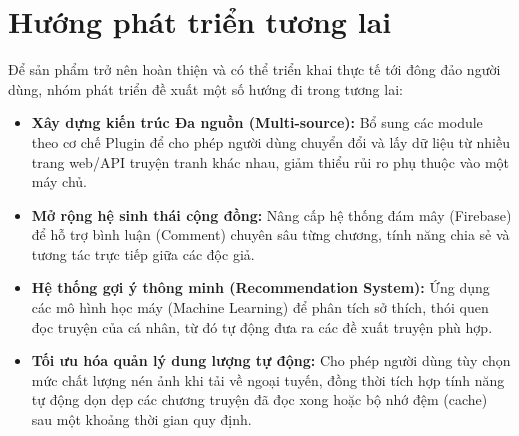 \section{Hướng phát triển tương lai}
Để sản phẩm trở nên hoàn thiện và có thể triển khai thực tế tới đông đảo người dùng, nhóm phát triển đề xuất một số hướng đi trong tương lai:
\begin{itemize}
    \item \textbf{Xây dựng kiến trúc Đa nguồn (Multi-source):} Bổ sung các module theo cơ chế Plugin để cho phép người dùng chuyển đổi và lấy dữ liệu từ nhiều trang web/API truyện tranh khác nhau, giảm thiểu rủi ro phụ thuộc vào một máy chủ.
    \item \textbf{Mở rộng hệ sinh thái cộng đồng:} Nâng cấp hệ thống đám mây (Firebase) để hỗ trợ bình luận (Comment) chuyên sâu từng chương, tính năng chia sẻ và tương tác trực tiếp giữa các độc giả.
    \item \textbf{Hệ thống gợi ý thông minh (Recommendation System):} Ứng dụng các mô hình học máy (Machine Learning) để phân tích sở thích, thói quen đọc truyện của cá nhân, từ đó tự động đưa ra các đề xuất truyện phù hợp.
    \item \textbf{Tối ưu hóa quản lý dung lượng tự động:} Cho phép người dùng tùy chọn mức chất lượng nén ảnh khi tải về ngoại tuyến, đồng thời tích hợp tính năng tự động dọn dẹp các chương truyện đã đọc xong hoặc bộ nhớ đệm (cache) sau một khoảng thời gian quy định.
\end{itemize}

========================================

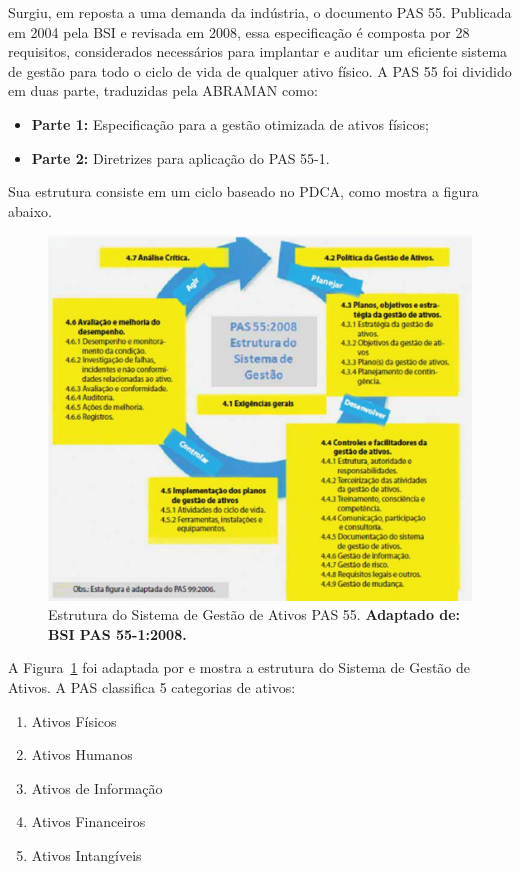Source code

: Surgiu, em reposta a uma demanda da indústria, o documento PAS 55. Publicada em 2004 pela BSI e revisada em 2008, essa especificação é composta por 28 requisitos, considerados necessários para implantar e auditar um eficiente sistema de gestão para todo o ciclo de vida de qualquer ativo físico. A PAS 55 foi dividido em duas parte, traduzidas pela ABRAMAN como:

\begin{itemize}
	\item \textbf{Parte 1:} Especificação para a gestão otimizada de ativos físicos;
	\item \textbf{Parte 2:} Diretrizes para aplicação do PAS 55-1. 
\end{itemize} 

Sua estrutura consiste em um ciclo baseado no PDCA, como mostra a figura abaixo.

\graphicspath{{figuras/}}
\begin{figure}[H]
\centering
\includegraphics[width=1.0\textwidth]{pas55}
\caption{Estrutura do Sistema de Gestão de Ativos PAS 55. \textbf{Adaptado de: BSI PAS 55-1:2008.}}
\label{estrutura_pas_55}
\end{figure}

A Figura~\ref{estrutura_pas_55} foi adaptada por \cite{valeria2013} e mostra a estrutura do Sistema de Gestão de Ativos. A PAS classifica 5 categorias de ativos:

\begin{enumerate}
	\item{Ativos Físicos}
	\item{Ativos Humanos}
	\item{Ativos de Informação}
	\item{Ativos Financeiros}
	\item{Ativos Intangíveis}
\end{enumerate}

========================================

The lines above from the line with "phát triển tương" through the line with "một máy chủ." are to be given again word for word, with no pictures among them.

 \section{Hướng phát triển tương lai}
Để sản phẩm trở nên hoàn thiện và có thể triển khai thực tế tới đông đảo người dùng, nhóm phát triển đề xuất một số hướng đi trong tương lai:
\begin{itemize}
    \item \textbf{Xây dựng kiến trúc Đa nguồn (Multi-source):} Bổ sung các module theo cơ chế Plugin để cho phép người dùng chuyển đổi và lấy dữ liệu từ nhiều trang web/API truyện tranh khác nhau, giảm thiểu rủi ro phụ thuộc vào một máy chủ.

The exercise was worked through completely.